Qual è lo scopo della vita? Se lo chiede il cugino Richie, e se lo chiedono tutti i personaggi, orientati verso quello che è un obiettivo, l’occasione per riprendersi e vincere. Almeno una volta. Ma la vittoria è per chi non conosce sconfitta, e il fallimento – nel cinema come nella realtà – è pane quotidiano. The Bear non è una favola agrodolce, è più una tragedia in senso aristotelico.

Diretta da Christopher Storer – potremmo dire, è al suo primo e vero debutto – la serie mette in campo motivi decisamente esistenziali, e lo fa con una semplicità disarmante, una testarda tenerezza che accompagna la macchina da presa, crea distanze tra i personaggi, dà forma e peso alle parole, mai casuali, che suscitano più domande che risposte.  

Il personaggio più interessante della seconda stagione è senza dubbio – e chi abbia dei dubbi si faccia pure avanti – Richard, “Il Cugino”, che, alla chef più famosa e stimata del Globo, chiede: perché arrivi presto la mattina per fare un lavoro che potrebbero benissimo fare gli stagisti? «Per rispetto e affetto», risponde lei senza troppi giri di parole. È o non è la radice del cucinare.
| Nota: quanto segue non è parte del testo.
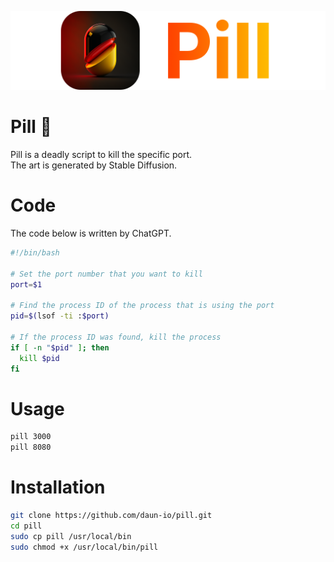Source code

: ![pill](pill-brand.png)

# Pill 💊

Pill is a deadly script to kill the specific port.  
The art is generated by Stable Diffusion.


# Code

The code below is written by ChatGPT.

```bash
#!/bin/bash

# Set the port number that you want to kill
port=$1

# Find the process ID of the process that is using the port
pid=$(lsof -ti :$port)

# If the process ID was found, kill the process
if [ -n "$pid" ]; then
  kill $pid
fi
```

# Usage

```bash
pill 3000
pill 8080
```

# Installation

```bash
git clone https://github.com/daun-io/pill.git
cd pill
sudo cp pill /usr/local/bin
sudo chmod +x /usr/local/bin/pill
```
È o non è la spina dorsale dei convivi e dei pranzi della domenica a cui noi italiani siamo così affezionati.

La fatica, l’ossessione, la mania di perfezione, che ammiccano all’ambiente cristallizzato, violento e irreale del film The Menu, lasciano il posto al fine – che giustifica i mezzi? –, allo scopo ultimo che guida la mano dei cuochi: creare felicità. 12 ore di lavoro, zero pause, stress costante, ambienti tossici, eppure… Quell’eppure permea il respiro di entrambe le stagioni, anche se a volte l’ossigeno è centellinato.

Puntata speciale, la cena di Natale. Un’ora di pura tensione, che mette in scena una banalissima (si fa per dire) cena di Natale in famiglia. Una parabola della vita, di una verità incisiva, talmente incisiva da lasciare senza parole. E come dopo una seduta psicanalitica, tutto torna: i comportamenti, i rituali, le paure, i tic. I pezzi del puzzle tornano al loro posto. Ma non c’è risoluzione. Rimane la miseria. Dopo 16 puntate di The Bear, in cui l’affetto e l’empatia avevano quasi vinto sull’incontestabile delirio cosmico dell’umano rappresentato, tutto sembra tornare. Eppure, qualcosa continua a cigolare.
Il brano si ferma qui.